«Quant à moi, ajouta-t-il, comme je n’ai nulle envie d’y faire profession, je ne veux pas non plus prendre un semblable exercice; et je jure Dieu que, si quelqu’un vient me mettre la main dessus pour me faire voltiger, je lui arrache l’âme à coups de pied dans le ventre.»
En parlant ainsi, il se leva debout et empoigna son épée.
Dans ce moment, on abattit la tente, et on fit tomber la grande vergue de haut en bas, avec un bruit épouvantable. Sancho crut que le ciel se détachait de ses gonds et venait lui fondre sur la tête, si bien que, plein de peur, il se la cacha entre les jambes. Don Quichotte lui-même ne put conserver son sang-froid; il frissonna aussi, plia les épaules et changea de couleur. La chiourme hissa la vergue avec autant de vitesse et de tapage qu’elle l’avait amenée, et tout cela en silence, comme si ces hommes n’eussent eu ni voix ni souffle. Le comite donna le signal de lever l’ancre, et, sautant au milieu de l’entre-pont, le nerf de bœuf à la main, il commença à sangler les épaules de la chiourme, et la galère prit bientôt le large.
Quand Sancho vit se mouvoir à la fois tous ces pieds rouges, car telles lui semblaient les rames, il se dit tout bas:
«Pour le coup, voici véritablement des choses enchantées, et non celles que raconte mon maître. Mais qu’est-ce qu’ont fait ces malheureux, pour qu’on les fouette ainsi? et comment cet homme qui se promène en sifflant a-t-il assez d’audace pour fouetter seul tant de gens? Ah! je dis que c’est ici l’enfer, ou pour le moins le purgatoire.»

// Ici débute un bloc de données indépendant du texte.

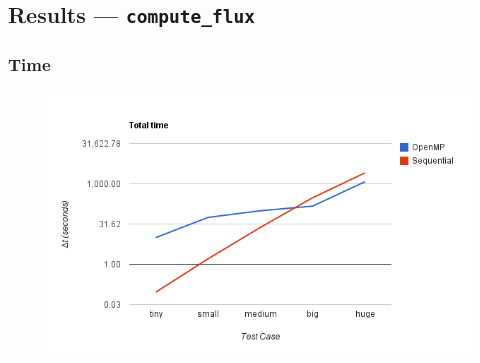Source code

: \documentclass{beamer}
\begin{document}
\subsection{Results --- \texttt{compute\_flux}}
\begin{frame}
	\frametitle{Time}

\begin{figure}
\begin{center}
\includegraphics[width=\textwidth]{images/pfac/chrttime.png}
\end{center}
\end{figure}

\end{frame}
\end{document}
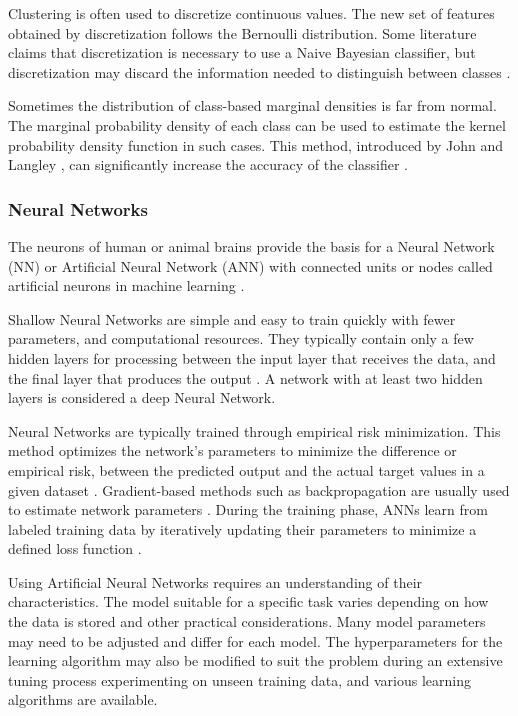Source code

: \documentclass[sn-mathphys-num]{sn-jnl}%
\begin{document}
Clustering is often used to discretize continuous values. The new set of features obtained by discretization follows the Bernoulli distribution. Some literature claims that discretization is necessary to use a Naive Bayesian classifier, but discretization may discard the information needed to distinguish between classes \cite{Hand2001}.

Sometimes the distribution of class-based marginal densities is far from normal. The marginal probability density of each class can be used to estimate the kernel probability density function in such cases. This method, introduced by John and Langley \cite{John2013}, can significantly increase the accuracy of the classifier \cite{Piryonesi2020, HastieRosset2009}.

\subsubsection{Neural Networks}

The neurons of human or animal brains provide the basis for a Neural Network (NN) or Artificial Neural Network (ANN) with connected units or nodes called artificial neurons in machine learning \cite{mitExplainedNeural, brahme2014comprehensive}. 

Shallow Neural Networks are simple and easy to train quickly with fewer parameters, and computational resources. They typically contain only a few hidden layers for processing between the input layer that receives the data, and the final layer that produces the output \cite{olden2002illuminating, ozesmi1999artificial}.  A network with at least two hidden layers \cite{bishop2006pattern} is considered a deep Neural Network.

Neural Networks are typically trained through empirical risk minimization. This method optimizes the network's parameters to minimize the difference or empirical risk, between the predicted output and the actual target values in a given dataset \cite{vapnik2013nature}. Gradient-based methods such as backpropagation are usually used to estimate network parameters  \cite{vapnik2013nature}. During the training phase, ANNs learn from labeled training data by iteratively updating their parameters to minimize a defined loss function \cite{goodfellow2016deep}.

Using Artificial Neural Networks requires an understanding of their characteristics. The model suitable for a specific task varies depending on how the data is stored and other practical considerations. Many model parameters may need to be adjusted and differ for each model. The hyperparameters for the learning algorithm may also be modified to suit the problem \cite{probst2019tunability} during an extensive tuning process experimenting on unseen training data, and various learning algorithms are available.
\end{document}
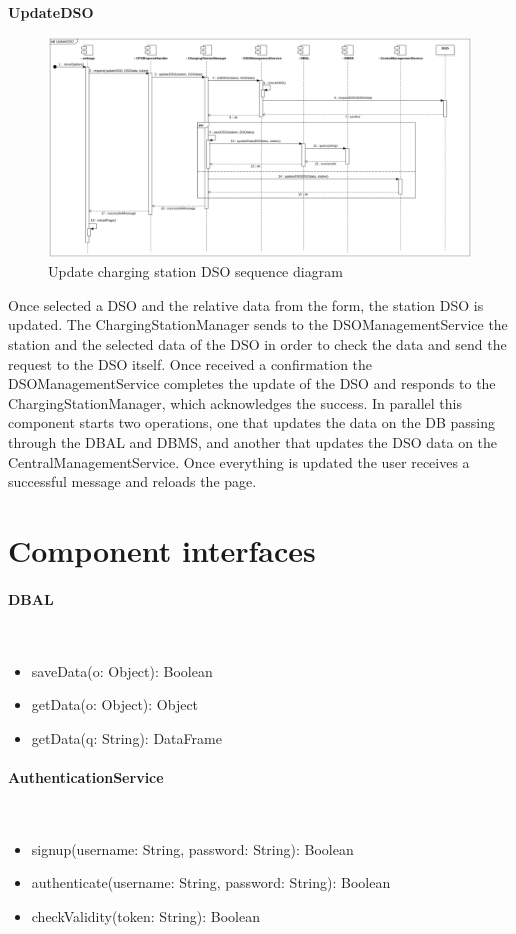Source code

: \clearpage
\textbf{UpdateDSO}\\
\begin{figure}[H]
    \centering
    \includegraphics[width=1\textwidth]{Images/cp2/runtime/UpdateDSO.png}
    \caption{Update charging station DSO sequence diagram}
\end{figure}
Once selected a DSO and the relative data from the form, the station DSO is updated. The ChargingStationManager sends to the DSOManagementService the station and the selected data of the DSO in order to check the data and send the request to the DSO itself. Once received a confirmation the DSOManagementService completes the update of the DSO and responds to the ChargingStationManager, which acknowledges the success. In parallel this component starts two operations, one that updates the data on the DB passing through the DBAL and DBMS, and another that updates the DSO data on the CentralManagementService. Once everything is updated the user receives a successful message and reloads the page. 

\clearpage
\section{Component interfaces}
\paragraph{DBAL}\mbox{}\\
\begin{itemize}
    \item saveData(o: Object): Boolean
    \item getData(o: Object): Object
    \item getData(q: String): DataFrame
\end{itemize}

\paragraph{AuthenticationService}\mbox{}\\
\begin{itemize}
    \item signup(username: String, password: String): Boolean
    \item authenticate(username: String, password: String): Boolean
    \item checkValidity(token: String): Boolean
\end{itemize}

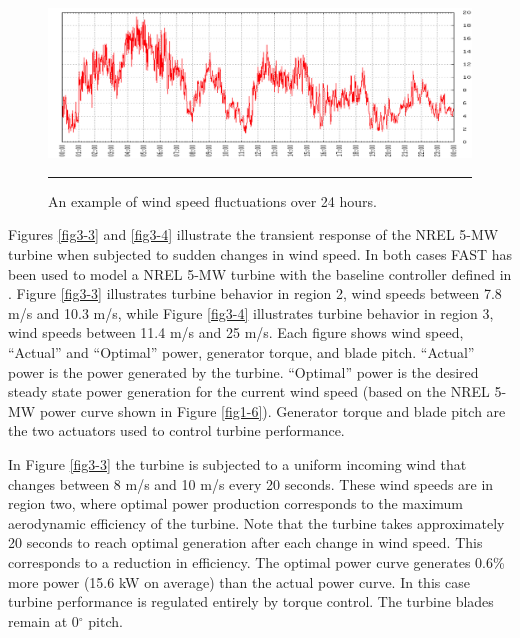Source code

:\begin{figure}[htbp]
	\centering
		\includegraphics[width=\linewidth]{Figures/ch3Figures/fig3-2.png}
		\rule{35em}{0.5pt}
	\caption{An example of wind speed fluctuations over 24 hours.\cite{NWTC2013}}
	\label{fig3-2}
\end{figure}

Figures  \ref{fig3-3} and  \ref{fig3-4} illustrate the transient response of the NREL 5-MW turbine when subjected to sudden changes in wind speed. In both cases FAST has been used to model a NREL 5-MW turbine with the baseline controller defined in \cite{jonkman2009}. Figure \ref{fig3-3} illustrates turbine behavior in region 2, wind speeds between 7.8 m/s and 10.3 m/s, while Figure \ref{fig3-4} illustrates turbine behavior in region 3, wind speeds between 11.4 m/s and 25 m/s.  Each figure shows wind speed, “Actual” and “Optimal” power, generator torque, and blade pitch. “Actual” power is the power generated by the turbine. “Optimal” power is the desired steady state power generation for the current wind speed (based on the NREL 5-MW power curve shown in Figure \ref{fig1-6}). Generator torque and blade pitch are the two actuators used to control turbine performance. 

In Figure \ref{fig3-3} the turbine is subjected to a uniform incoming wind that changes between 8 m/s and 10 m/s every 20 seconds. These wind speeds are in region two, where optimal power production corresponds to the maximum aerodynamic efficiency of the turbine. Note that the turbine takes approximately 20 seconds to reach optimal generation after each change in wind speed. This corresponds to a reduction in efficiency.  The optimal power curve generates 0.6\% more power (15.6 kW on average) than the actual power curve. In this case turbine performance is regulated entirely by torque control. The turbine blades remain at 0$^{\circ}$ pitch. 


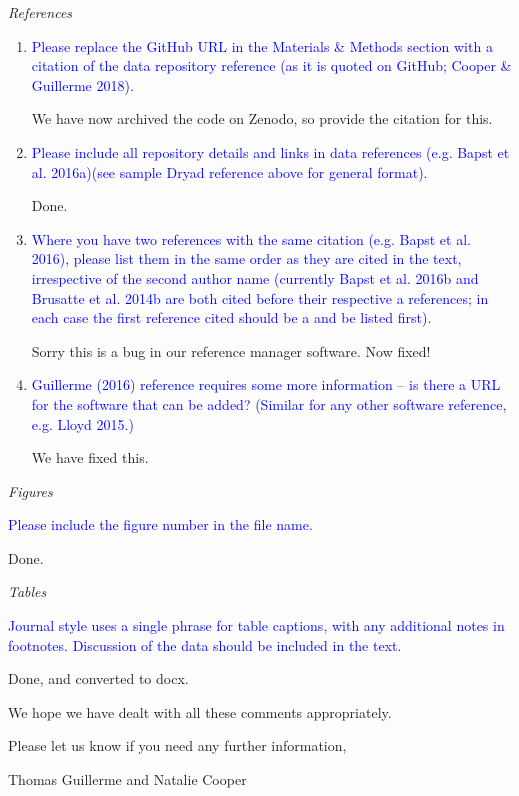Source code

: \documentclass[12pt,letterpaper]{article}
\renewcommand{\subsection}[1]{%
\bigskip
\begin{center}
\begin{large}
\normalfont\itshape #1
\end{large}
\end{center}}
\begin{document}
\subsection{References}

\begin{enumerate}

\item{\textcolor{blue}{Please replace the GitHub URL in the Materials \& Methods section with a citation of the data repository reference (as it is quoted on GitHub; Cooper \& Guillerme 2018).}}

We have now archived the code on Zenodo, so provide the citation for this.

\item{\textcolor{blue}{Please include all repository details and links in data references (e.g. Bapst et al. 2016a)(see sample Dryad reference above for general format).}}

Done.

\item{\textcolor{blue}{Where you have two references with the same citation (e.g. Bapst et al. 2016), please list them in the same order as they are cited in the text, irrespective of the second author name (currently Bapst et al. 2016b and Brusatte et al. 2014b are both cited before their respective a references; in each case the first reference cited should be a and be listed first).}}

Sorry this is a bug in our reference manager software. Now fixed!

\item{\textcolor{blue}{Guillerme (2016) reference requires some more information – is there a URL for the software that can be added? (Similar for any other software reference, e.g. Lloyd 2015.)}}

We have fixed this.


\end{enumerate}

\subsection{Figures}
\textcolor{blue}{Please include the figure number in the file name.}

Done.

\subsection{Tables}
\textcolor{blue}{Journal style uses a single phrase for table captions, with any additional notes in footnotes. Discussion of the data should be included in the text.}

Done, and converted to docx.

We hope we have dealt with all these comments appropriately. 

Please let us know if you need any further information,

Thomas Guillerme and Natalie Cooper
\end{document}
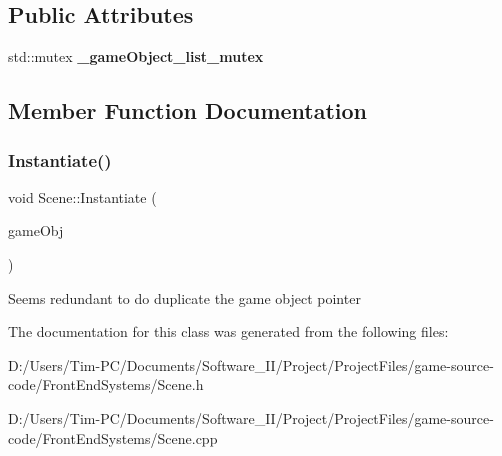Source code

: \subsection*{Public Attributes}
\begin{DoxyCompactItemize}
\item 
\mbox{\label{class_scene_a29183cf37f5227ea9a82d2a15c42336c}} 
std\+::mutex {\bfseries \+\_\+game\+Object\+\_\+list\+\_\+mutex}
\end{DoxyCompactItemize}


\subsection{Member Function Documentation}
\mbox{\label{class_scene_a3dd730cba4a22bf75e54c4b644c26976}} 
\subsubsection{\texorpdfstring{Instantiate()}{Instantiate()}}
{\footnotesize\ttfamily void Scene\+::\+Instantiate (\begin{DoxyParamCaption}\item[{shared\+\_\+ptr$<$ \hyperlink{class_game_object}{Game\+Object} $>$}]{game\+Obj }\end{DoxyParamCaption})}

Seems redundant to do duplicate the game object pointer 

The documentation for this class was generated from the following files\+:\begin{DoxyCompactItemize}
\item 
D\+:/\+Users/\+Tim-\/\+P\+C/\+Documents/\+Software\+\_\+\+I\+I/\+Project/\+Project\+Files/game-\/source-\/code/\+Front\+End\+Systems/Scene.\+h\item 
D\+:/\+Users/\+Tim-\/\+P\+C/\+Documents/\+Software\+\_\+\+I\+I/\+Project/\+Project\+Files/game-\/source-\/code/\+Front\+End\+Systems/Scene.\+cpp\end{DoxyCompactItemize}

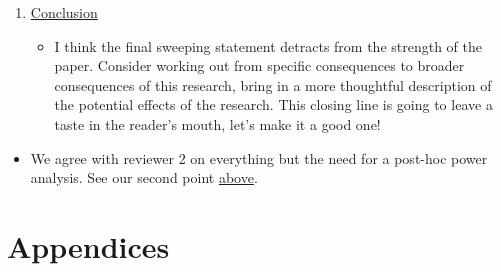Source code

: \documentclass[authordate, serif, review]{jote-article}
\begin{document}
\begin{multicols}{2}
\begin{reviewend}{}
\begin{enumerate}[label=\textbf{\arabic*}), start=0]
        \item \hyperref[sec:conclusion]{Conclusion}
            \begin{itemize}
                \item I think the final sweeping statement detracts from the strength of the paper. Consider working out from specific consequences to broader consequences of this research, bring in a more thoughtful description of the potential effects of the research. This closing line is going to leave a taste in the reader's mouth, let's make it a good one!
            \end{itemize}
    \end{enumerate}
    \begin{itemize}
        \item We agree with reviewer 2 on everything but the need for a post-hoc power analysis. See our second point \hyperref[sec:reviews]{above}. 
    \end{itemize}
\end{reviewend}

\newpage
\end{multicols}
{}
{}
\section*{Appendices}
{}
\end{document}
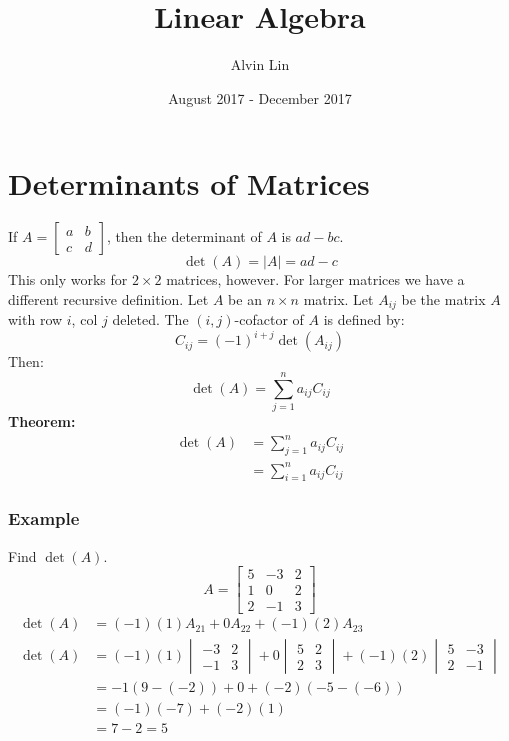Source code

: \documentclass{math}
\title{Linear Algebra}
\author{Alvin Lin}
\date{August 2017 - December 2017}
\begin{document}
\maketitle

\section*{Determinants of Matrices}
If \( A = \begin{bmatrix}a & b \\ c & d\end{bmatrix} \), then the determinant
of \( A \) is \( ad-bc \).
\[ \det(A) = |A| = ad-c \]
This only works for \( 2\times2 \) matrices, however. For larger matrices we
have a different recursive definition. Let \( A \) be an \( n\times n \)
matrix. Let \( A_{ij} \) be the matrix \( A \) with row \( i \), col \( j \)
deleted. The \( (i,j) \)-cofactor of \( A \) is defined by:
\[ C_{ij} = (-1)^{i+j}\det(A_{ij}) \]
Then:
\[ \det(A) = \sum_{j=1}^{n}a_{ij}C_{ij} \]
\textbf{Theorem:}
\begin{align*}
  \det(A) &= \sum_{j=1}^{n}a_{ij}C_{ij} \\
  &= \sum_{i=1}^{n}a_{ij}C_{ij}
\end{align*}

\subsubsection*{Example}
Find \( \det(A) \).
\[ A = \begin{bmatrix}5 & -3 & 2 \\ 1 & 0 & 2 \\ 2 & -1 & 3\end{bmatrix} \]
\begin{align*}
  \det(A) &= (-1)(1)A_{21}+0A_{22}+(-1)(2)A_{23} \\
  \det(A) &= (-1)(1)\begin{vmatrix}-3 & 2 \\ -1 & 3\end{vmatrix}+
    0\begin{vmatrix}5 & 2 \\ 2 & 3\end{vmatrix}+
    (-1)(2)\begin{vmatrix}5 & -3 \\ 2 & -1\end{vmatrix} \\
  &= -1(9-(-2))+0+(-2)(-5-(-6)) \\
  &= (-1)(-7)+(-2)(1) \\
  &= 7-2 = 5
\end{align*}
\end{document}
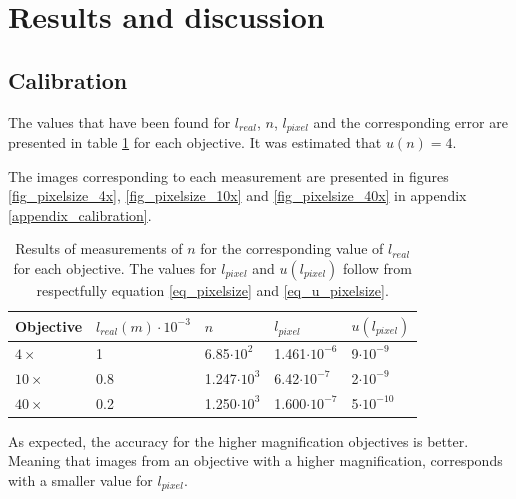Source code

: \section{Results and discussion}

\subsection{Calibration}

The values that have been found for $l_{real}$, $n$, $l_{pixel}$ and the corresponding error are presented in table \ref{table_pixelsize} for each objective. It was estimated that $u(n) = 4$.

The images corresponding to each measurement are presented in figures \ref{fig_pixelsize_4x}, \ref{fig_pixelsize_10x} and \ref{fig_pixelsize_40x} in appendix \ref{appendix_calibration}.

\begin{table}[h!]


\centering
\captionsetup{font=small, justification = centering}
  \caption{Results of measurements of $n$ for the corresponding value of $l_{real}$ for each objective. The values for $l_{pixel}$ and $u(l_{pixel})$ follow from respectfully equation \ref{eq_pixelsize} and \ref{eq_u_pixelsize}.}

\begin{tabular}{|l|l|l|l|l|}
\hline

Objective & $l_{real} (m) \cdot 10^{-3}$ & $n$ & $l_{pixel}$ & $u(l_{pixel})$ \\ \hline
$4\times$ & 1 & 6.85$\cdot 10^2$ & 1.461$\cdot 10^{-6}$ & 9$\cdot 10^{-9}$\\
$10\times$ & 0.8 & 1.247$\cdot 10^3$ & 6.42$\cdot 10^{-7}$ & 2$\cdot 10^{-9}$ \\
$40\times$ & 0.2 & 1.250$\cdot 10^3$ & 1.600$\cdot 10^{-7}$ & 5$\cdot 10^{-10}$ \\ \hline
\end{tabular}

\label{table_pixelsize}
\end{table}

As expected, the accuracy for the higher magnification objectives is better. Meaning that images from an objective with a higher magnification, corresponds with a smaller value for $l_{pixel}$.

\bigskip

Don Quichotte, voyant avec quelle attention Sancho regardait ce qui se passait, s’empressa de lui dire:
«Ah! Sancho, mon ami, avec quelle aisance et quelle célérité vous pourriez, si cela vous plaisait, vous déshabiller des reins au cou, et vous mettre parmi ces gentilshommes pour en finir avec le désenchantement de Dulcinée! Au milieu des peines et des souffrances de tant d’hommes, vous ne sentiriez pas beaucoup les vôtres. D’ailleurs, il serait possible que le sage Merlin fît entrer en compte chacun de ces coups de fouet, comme appliqués de bonne main, pour dix de ceux que vous avez finalement à vous donner.»
Le général voulait demander quels étaient ces coups de fouet et ce désenchantement de Dulcinée, quand le marin de quart s’écria:
«Le fort de Monjouich fait signe qu’il y a un bâtiment à rames sur la côte, au couchant.»
À ces mots, le général sauta de l’entre-pont.
«Allons, enfants! dit-il, qu’il ne nous échappe pas. Ce doit être quelque brigantin des corsaires d’Alger que la vigie signale.»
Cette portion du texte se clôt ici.